== WORK ITEM ==
Could you print all the entries below exactly as they appear, omitting the pictures?

[ENTRIES SUPPLIED]

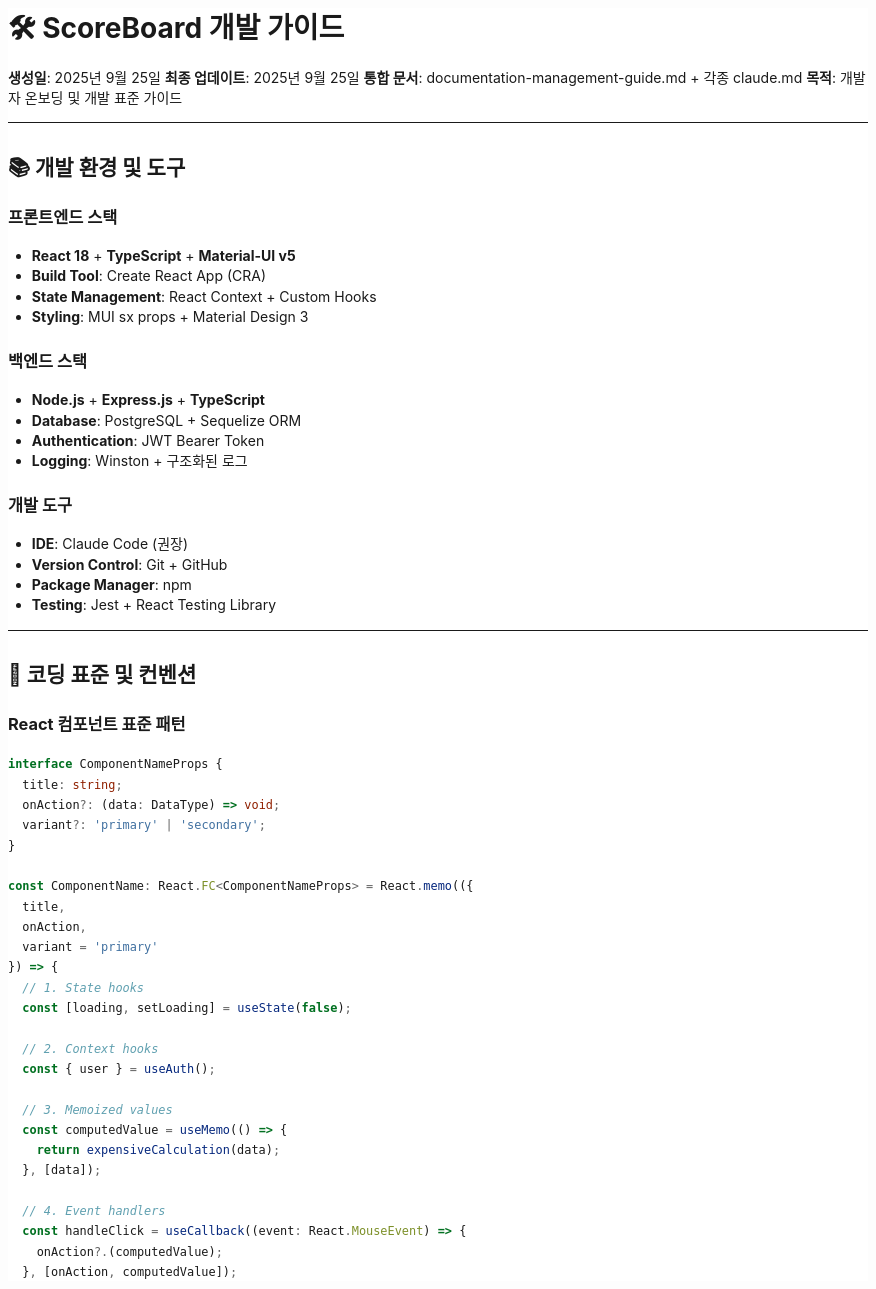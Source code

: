 # 🛠️ ScoreBoard 개발 가이드

**생성일**: 2025년 9월 25일
**최종 업데이트**: 2025년 9월 25일
**통합 문서**: documentation-management-guide.md + 각종 claude.md
**목적**: 개발자 온보딩 및 개발 표준 가이드

---

## 📚 **개발 환경 및 도구**

### **프론트엔드 스택**
- **React 18** + **TypeScript** + **Material-UI v5**
- **Build Tool**: Create React App (CRA)
- **State Management**: React Context + Custom Hooks
- **Styling**: MUI sx props + Material Design 3

### **백엔드 스택**
- **Node.js** + **Express.js** + **TypeScript**
- **Database**: PostgreSQL + Sequelize ORM
- **Authentication**: JWT Bearer Token
- **Logging**: Winston + 구조화된 로그

### **개발 도구**
- **IDE**: Claude Code (권장)
- **Version Control**: Git + GitHub
- **Package Manager**: npm
- **Testing**: Jest + React Testing Library

---

## 🎯 **코딩 표준 및 컨벤션**

### **React 컴포넌트 표준 패턴**
```typescript
interface ComponentNameProps {
  title: string;
  onAction?: (data: DataType) => void;
  variant?: 'primary' | 'secondary';
}

const ComponentName: React.FC<ComponentNameProps> = React.memo(({
  title,
  onAction,
  variant = 'primary'
}) => {
  // 1. State hooks
  const [loading, setLoading] = useState(false);

  // 2. Context hooks
  const { user } = useAuth();

  // 3. Memoized values
  const computedValue = useMemo(() => {
    return expensiveCalculation(data);
  }, [data]);

  // 4. Event handlers
  const handleClick = useCallback((event: React.MouseEvent) => {
    onAction?.(computedValue);
  }, [onAction, computedValue]);
```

[/ENTRIES SUPPLIED]

== RESULT OF THE EXERCISE ==
Source code

: # 🛠️ ScoreBoard 개발 가이드

**생성일**: 2025년 9월 25일
**최종 업데이트**: 2025년 9월 25일
**통합 문서**: documentation-management-guide.md + 각종 claude.md
**목적**: 개발자 온보딩 및 개발 표준 가이드

---

## 📚 **개발 환경 및 도구**

### **프론트엔드 스택**
- **React 18** + **TypeScript** + **Material-UI v5**
- **Build Tool**: Create React App (CRA)
- **State Management**: React Context + Custom Hooks
- **Styling**: MUI sx props + Material Design 3

### **백엔드 스택**
- **Node.js** + **Express.js** + **TypeScript**
- **Database**: PostgreSQL + Sequelize ORM
- **Authentication**: JWT Bearer Token
- **Logging**: Winston + 구조화된 로그

### **개발 도구**
- **IDE**: Claude Code (권장)
- **Version Control**: Git + GitHub
- **Package Manager**: npm
- **Testing**: Jest + React Testing Library

---

## 🎯 **코딩 표준 및 컨벤션**

### **React 컴포넌트 표준 패턴**
```typescript
interface ComponentNameProps {
  title: string;
  onAction?: (data: DataType) => void;
  variant?: 'primary' | 'secondary';
}

const ComponentName: React.FC<ComponentNameProps> = React.memo(({
  title,
  onAction,
  variant = 'primary'
}) => {
  // 1. State hooks
  const [loading, setLoading] = useState(false);

  // 2. Context hooks
  const { user } = useAuth();

  // 3. Memoized values
  const computedValue = useMemo(() => {
    return expensiveCalculation(data);
  }, [data]);

  // 4. Event handlers
  const handleClick = useCallback((event: React.MouseEvent) => {
    onAction?.(computedValue);
  }, [onAction, computedValue]);
```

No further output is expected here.